(Stored data)
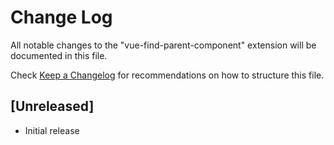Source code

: # Change Log

All notable changes to the "vue-find-parent-component" extension will be documented in this file.

Check [Keep a Changelog](http://keepachangelog.com/) for recommendations on how to structure this file.

## [Unreleased]

- Initial release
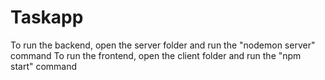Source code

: # Taskapp
To run the backend, open the server folder and run the "nodemon server" command
To run the frontend, open the client folder and run the "npm start" command
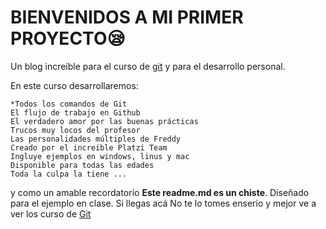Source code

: # **BIENVENIDOS A MI PRIMER PROYECTO**😪
Un blog increible para el curso de [git](https://platzi.com/home/clases/1557-git-github/19977-readmemd-es-una-excelente-practica/ "git") y para el desarrollo personal.

En este curso desarrollaremos:

	*Todos los comandos de Git
	El flujo de trabajo en Github
	El verdadero amor por las buenas prácticas
	Trucos muy locos del profesor
	Las personalidades múltiples de Freddy
	Creado por el increible Platzi Team
	Ingluye ejemplos en windows, linus y mac 
	Disponible para todas las edades 
    Toda la culpa la tiene ...
y como un amable recordatorio **Este readme.md es un chiste**.
 Diseñado para el ejemplo en clase. Si llegas acá No te lo tomes enserio y mejor ve a ver los curso de [Git](https://platzi.com/cursos/git-github/ "Git")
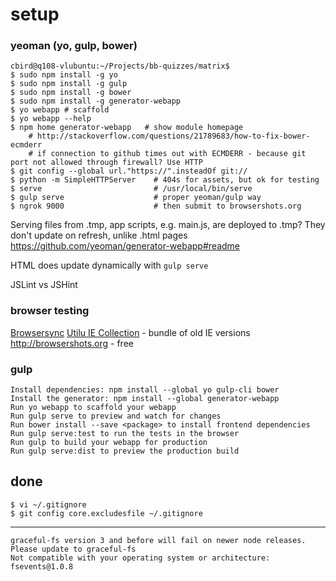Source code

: # setup



### yeoman (yo, gulp, bower)

    cbird@q108-vlubuntu:~/Projects/bb-quizzes/matrix$ 
    $ sudo npm install -g yo
    $ sudo npm install -g gulp
    $ sudo npm install -g bower
    $ sudo npm install -g generator-webapp
    $ yo webapp # scaffold 
    $ yo webapp --help
    $ npm home generator-webapp   # show module homepage
        # http://stackoverflow.com/questions/21789683/how-to-fix-bower-ecmderr
        # if connection to github times out with ECMDERR - because git port not allowed through firewall? Use HTTP
    $ git config --global url."https://".insteadOf git://
    $ python -m SimpleHTTPServer    # 404s for assets, but ok for testing
    $ serve                         # /usr/local/bin/serve
    $ gulp serve                    # proper yeoman/gulp way
    $ ngrok 9000                    # then submit to browsershots.org

Serving files from .tmp, app
scripts, e.g. main.js, are deployed to .tmp? They don't update on refresh, unlike .html pages
https://github.com/yeoman/generator-webapp#readme

HTML does update dynamically with `gulp serve`

JSLint vs JSHint

### browser testing

[Browsersync](https://www.browsersync.io/)
[Utilu IE Collection](http://utilu.com/IECollection/) - bundle of old IE versions
http://browsershots.org - free

### gulp

    Install dependencies: npm install --global yo gulp-cli bower
    Install the generator: npm install --global generator-webapp
    Run yo webapp to scaffold your webapp
    Run gulp serve to preview and watch for changes
    Run bower install --save <package> to install frontend dependencies
    Run gulp serve:test to run the tests in the browser
    Run gulp to build your webapp for production
    Run gulp serve:dist to preview the production build

## done

    $ vi ~/.gitignore
    $ git config core.excludesfile ~/.gitignore

---

    graceful-fs version 3 and before will fail on newer node releases. Please update to graceful-fs
    Not compatible with your operating system or architecture: fsevents@1.0.8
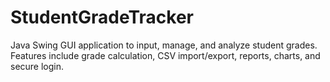 # StudentGradeTracker
Java Swing GUI application to input, manage, and analyze student grades. Features include grade calculation, CSV import/export, reports, charts, and secure login.
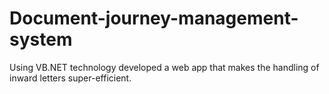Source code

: # Document-journey-management-system
Using VB.NET technology developed a web app that makes the handling of inward letters super-efficient.
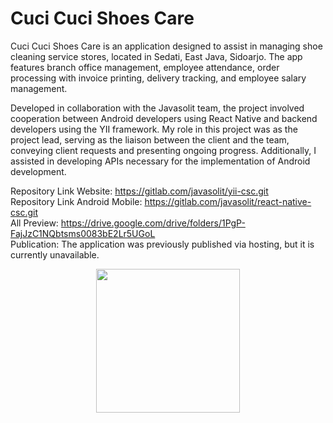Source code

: # Cuci Cuci Shoes Care
Cuci Cuci Shoes Care is an application designed to assist in managing shoe cleaning service stores, located in Sedati, East Java, Sidoarjo. The app features branch office management, employee attendance, order processing with invoice printing, delivery tracking, and employee salary management.

Developed in collaboration with the Javasolit team, the project involved cooperation between Android developers using React Native and backend developers using the YII framework. My role in this project was as the project lead, serving as the liaison between the client and the team, conveying client requests and presenting ongoing progress. Additionally, I assisted in developing APIs necessary for the implementation of Android development.

Repository Link Website: https://gitlab.com/javasolit/yii-csc.git <br>
Repository Link Android Mobile: https://gitlab.com/javasolit/react-native-csc.git <br>
All Preview: https://drive.google.com/drive/folders/1PgP-FajJzC1NQbtsms0083bE2Lr5UGoL <br>
Publication: The application was previously published via hosting, but it is currently unavailable. <br>
<p align="center">
<img src="https://drive.google.com/uc?export=view&id=1PAWbXpZQc20K4G64Y8N5ZtZmhsm3FxHA" width="230">
</p>
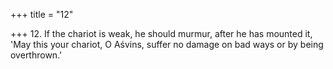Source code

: +++
title = "12"

+++
12. If the chariot is weak, he should murmur, after he has mounted it, 'May this your chariot, O Aśvins, suffer no damage on bad ways or by being overthrown.'
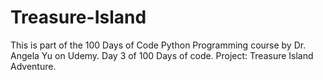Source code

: # Treasure-Island
This is part of the 100 Days of Code Python Programming course by Dr. Angela Yu on Udemy. Day 3 of 100 Days of code. Project: Treasure Island Adventure.
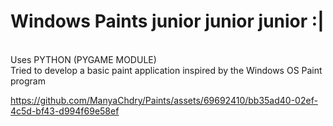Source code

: # Windows Paints junior junior junior :| <br>
<br>
Uses PYTHON (PYGAME MODULE) <br>
Tried to develop a basic paint application inspired by the Windows OS Paint program


https://github.com/ManyaChdry/Paints/assets/69692410/bb35ad40-02ef-4c5d-bf43-d994f69e58ef

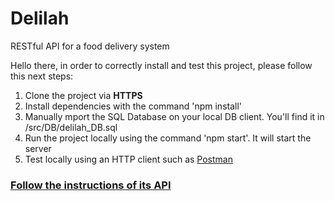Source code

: # Delilah
RESTful API for a food delivery system

Hello there, in order to correctly install and test this project, please follow this next steps:

<ol>
  <li>Clone the project via <b>HTTPS</b></li>
  <li>Install dependencies with the command 'npm install'</li>
  <li>Manually mport the SQL Database on your local DB client. You'll find it in /src/DB/delilah_DB.sql</li>
  <li>Run the project locally using the command 'npm start'. It will start the server</li>
  <li>Test locally using an HTTP client such as <a href= "https://www.postman.com/">Postman</a></li>
</ol>

<h3><a href="https://app.swaggerhub.com/apis/juanguren/delilah-resto/0.5">Follow the instructions of its API</a></h3>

Directions for this task
All entries above should be returned exactly, apart from their pictures.

Answer box
Source code

: # Change Log

All notable changes to the "vue-find-parent-component" extension will be documented in this file.

Check [Keep a Changelog](http://keepachangelog.com/) for recommendations on how to structure this file.

## [Unreleased]

- Initial release
Source code

: # Taskapp
To run the backend, open the server folder and run the "nodemon server" command
To run the frontend, open the client folder and run the "npm start" command
Source code

: # **BIENVENIDOS A MI PRIMER PROYECTO**😪
Un blog increible para el curso de [git](https://platzi.com/home/clases/1557-git-github/19977-readmemd-es-una-excelente-practica/ "git") y para el desarrollo personal.

En este curso desarrollaremos:

	*Todos los comandos de Git
	El flujo de trabajo en Github
	El verdadero amor por las buenas prácticas
	Trucos muy locos del profesor
	Las personalidades múltiples de Freddy
	Creado por el increible Platzi Team
	Ingluye ejemplos en windows, linus y mac 
	Disponible para todas las edades 
    Toda la culpa la tiene ...
y como un amable recordatorio **Este readme.md es un chiste**.
 Diseñado para el ejemplo en clase. Si llegas acá No te lo tomes enserio y mejor ve a ver los curso de [Git](https://platzi.com/cursos/git-github/ "Git")
Source code

: # setup



### yeoman (yo, gulp, bower)

    cbird@q108-vlubuntu:~/Projects/bb-quizzes/matrix$ 
    $ sudo npm install -g yo
    $ sudo npm install -g gulp
    $ sudo npm install -g bower
    $ sudo npm install -g generator-webapp
    $ yo webapp # scaffold 
    $ yo webapp --help
    $ npm home generator-webapp   # show module homepage
        # http://stackoverflow.com/questions/21789683/how-to-fix-bower-ecmderr
        # if connection to github times out with ECMDERR - because git port not allowed through firewall? Use HTTP
    $ git config --global url."https://".insteadOf git://
    $ python -m SimpleHTTPServer    # 404s for assets, but ok for testing
    $ serve                         # /usr/local/bin/serve
    $ gulp serve                    # proper yeoman/gulp way
    $ ngrok 9000                    # then submit to browsershots.org

Serving files from .tmp, app
scripts, e.g. main.js, are deployed to .tmp? They don't update on refresh, unlike .html pages
https://github.com/yeoman/generator-webapp#readme

HTML does update dynamically with `gulp serve`

JSLint vs JSHint

### browser testing

[Browsersync](https://www.browsersync.io/)
[Utilu IE Collection](http://utilu.com/IECollection/) - bundle of old IE versions
http://browsershots.org - free

### gulp

    Install dependencies: npm install --global yo gulp-cli bower
    Install the generator: npm install --global generator-webapp
    Run yo webapp to scaffold your webapp
    Run gulp serve to preview and watch for changes
    Run bower install --save <package> to install frontend dependencies
    Run gulp serve:test to run the tests in the browser
    Run gulp to build your webapp for production
    Run gulp serve:dist to preview the production build

## done

    $ vi ~/.gitignore
    $ git config core.excludesfile ~/.gitignore

---

    graceful-fs version 3 and before will fail on newer node releases. Please update to graceful-fs
    Not compatible with your operating system or architecture: fsevents@1.0.8
 # StudentGradeTracker
Java Swing GUI application to input, manage, and analyze student grades. Features include grade calculation, CSV import/export, reports, charts, and secure login.
Source code

: # Document-journey-management-system
Using VB.NET technology developed a web app that makes the handling of inward letters super-efficient.
Source code

: # Cuci Cuci Shoes Care
Cuci Cuci Shoes Care is an application designed to assist in managing shoe cleaning service stores, located in Sedati, East Java, Sidoarjo. The app features branch office management, employee attendance, order processing with invoice printing, delivery tracking, and employee salary management.

Developed in collaboration with the Javasolit team, the project involved cooperation between Android developers using React Native and backend developers using the YII framework. My role in this project was as the project lead, serving as the liaison between the client and the team, conveying client requests and presenting ongoing progress. Additionally, I assisted in developing APIs necessary for the implementation of Android development.

Repository Link Website: https://gitlab.com/javasolit/yii-csc.git <br>
Repository Link Android Mobile: https://gitlab.com/javasolit/react-native-csc.git <br>
All Preview: https://drive.google.com/drive/folders/1PgP-FajJzC1NQbtsms0083bE2Lr5UGoL <br>
Publication: The application was previously published via hosting, but it is currently unavailable. <br>
<p align="center">
<img src="https://drive.google.com/uc?export=view&id=1PAWbXpZQc20K4G64Y8N5ZtZmhsm3FxHA" width="230">
</p>
Source code

: +++
title = "12"

+++
12. If the chariot is weak, he should murmur, after he has mounted it, 'May this your chariot, O Aśvins, suffer no damage on bad ways or by being overthrown.'
Source code

: # Treasure-Island
This is part of the 100 Days of Code Python Programming course by Dr. Angela Yu on Udemy. Day 3 of 100 Days of code. Project: Treasure Island Adventure.
Source code

: # Windows Paints junior junior junior :| <br>
<br>
Uses PYTHON (PYGAME MODULE) <br>
Tried to develop a basic paint application inspired by the Windows OS Paint program


https://github.com/ManyaChdry/Paints/assets/69692410/bb35ad40-02ef-4c5d-bf43-d994f69e58ef

Source code

: # Delilah
RESTful API for a food delivery system

Hello there, in order to correctly install and test this project, please follow this next steps:

<ol>
  <li>Clone the project via <b>HTTPS</b></li>
  <li>Install dependencies with the command 'npm install'</li>
  <li>Manually mport the SQL Database on your local DB client. You'll find it in /src/DB/delilah_DB.sql</li>
  <li>Run the project locally using the command 'npm start'. It will start the server</li>
  <li>Test locally using an HTTP client such as <a href= "https://www.postman.com/">Postman</a></li>
</ol>

<h3><a href="https://app.swaggerhub.com/apis/juanguren/delilah-resto/0.5">Follow the instructions of its API</a></h3>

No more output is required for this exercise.